**Instructions for the task**
Each record below should be returned word for word, with no pictures included.

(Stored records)
************

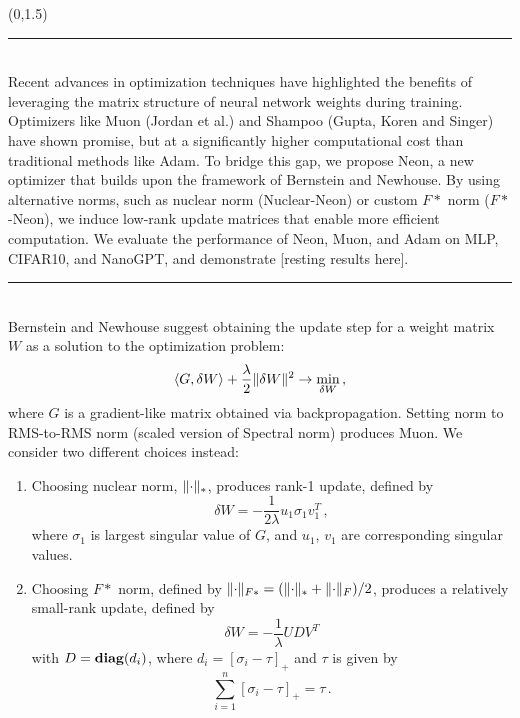 \documentclass[a0]{a0poster}
\def\Head#1{\noindent{\LARGE\color{bluegray} #1}\bigskip}
\begin{document}
\begin{textblock}{7.0}(0,1.5)

\hrule\medskip
\Head{Introduction}\\
Recent advances in optimization techniques have highlighted the benefits of leveraging the matrix structure of neural network weights during training. Optimizers like Muon (Jordan et al.) and Shampoo (Gupta, Koren and Singer) have shown promise, but at a significantly higher computational cost than traditional methods like Adam. To bridge this gap, we propose Neon, a new optimizer that builds upon the framework of Bernstein and Newhouse. By using alternative norms, such as nuclear norm (Nuclear-Neon) or custom $F*$ norm ($F*$-Neon), we induce low-rank update matrices that enable more efficient computation. We evaluate the performance of Neon, Muon, and Adam on MLP, CIFAR10, and NanoGPT, and demonstrate [resting results here].

\medskip
\hrule\medskip
\Head{Neon's update rule}\\
Bernstein and Newhouse suggest obtaining the update step for a weight matrix $W$ as a solution to the optimization problem:
\begin{equation}
    \langle G, \delta W \rangle + \frac{\lambda}{2} \Vert{\delta W}\Vert^2 \to \min_{\delta W}\,,
\end{equation}
where $G$ is a gradient-like matrix obtained via backpropagation. Setting norm to RMS-to-RMS norm (scaled version of Spectral norm) produces Muon. We consider two different choices instead:
\begin{enumerate}
    \item Choosing nuclear norm, $\Vert{\cdot}\Vert_*$, produces rank-1 update, defined by 
    \begin{equation}\label{eqn:update_star}
        \delta W = -\frac{1}{2\lambda} u_1 \sigma_1 v_1^T\,,
    \end{equation}
    where $\sigma_1$ is largest singular value of $G$, and $u_1$, $v_1$ are corresponding singular values.

    \item Choosing $F*$ norm, defined by $\Vert{\cdot}\Vert_{F*} = (\Vert{\cdot}\Vert_{*} + \Vert{\cdot}\Vert_{F})/2$, produces a relatively small-rank update, defined by
    \begin{equation}\label{eqn:update_F_star}
    \delta W = -\frac{1}{\lambda}UDV^T
    \end{equation} 
    with $D = \mathop{\bf diag}(d_i)$, where $d_i = [\sigma_i - \tau]_+$ and $\tau$ is given by
    \begin{equation*}
        \sum_{i=1}^n [\sigma_i - \tau]_+ = \tau\,.
    \end{equation*}
\end{enumerate}


\end{textblock}
\end{document}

************

**Worked solution**
 \documentclass[a0]{a0poster}
\def\Head#1{\noindent{\LARGE\color{bluegray} #1}\bigskip}
\begin{document}
\begin{textblock}{7.0}(0,1.5)

\hrule\medskip
\Head{Introduction}\\
Recent advances in optimization techniques have highlighted the benefits of leveraging the matrix structure of neural network weights during training. Optimizers like Muon (Jordan et al.) and Shampoo (Gupta, Koren and Singer) have shown promise, but at a significantly higher computational cost than traditional methods like Adam. To bridge this gap, we propose Neon, a new optimizer that builds upon the framework of Bernstein and Newhouse. By using alternative norms, such as nuclear norm (Nuclear-Neon) or custom $F*$ norm ($F*$-Neon), we induce low-rank update matrices that enable more efficient computation. We evaluate the performance of Neon, Muon, and Adam on MLP, CIFAR10, and NanoGPT, and demonstrate [resting results here].

\medskip
\hrule\medskip
\Head{Neon's update rule}\\
Bernstein and Newhouse suggest obtaining the update step for a weight matrix $W$ as a solution to the optimization problem:
\begin{equation}
    \langle G, \delta W \rangle + \frac{\lambda}{2} \Vert{\delta W}\Vert^2 \to \min_{\delta W}\,,
\end{equation}
where $G$ is a gradient-like matrix obtained via backpropagation. Setting norm to RMS-to-RMS norm (scaled version of Spectral norm) produces Muon. We consider two different choices instead:
\begin{enumerate}
    \item Choosing nuclear norm, $\Vert{\cdot}\Vert_*$, produces rank-1 update, defined by 
    \begin{equation}\label{eqn:update_star}
        \delta W = -\frac{1}{2\lambda} u_1 \sigma_1 v_1^T\,,
    \end{equation}
    where $\sigma_1$ is largest singular value of $G$, and $u_1$, $v_1$ are corresponding singular values.

    \item Choosing $F*$ norm, defined by $\Vert{\cdot}\Vert_{F*} = (\Vert{\cdot}\Vert_{*} + \Vert{\cdot}\Vert_{F})/2$, produces a relatively small-rank update, defined by
    \begin{equation}\label{eqn:update_F_star}
    \delta W = -\frac{1}{\lambda}UDV^T
    \end{equation} 
    with $D = \mathop{\bf diag}(d_i)$, where $d_i = [\sigma_i - \tau]_+$ and $\tau$ is given by
    \begin{equation*}
        \sum_{i=1}^n [\sigma_i - \tau]_+ = \tau\,.
    \end{equation*}
\end{enumerate}


\end{textblock}
\end{document}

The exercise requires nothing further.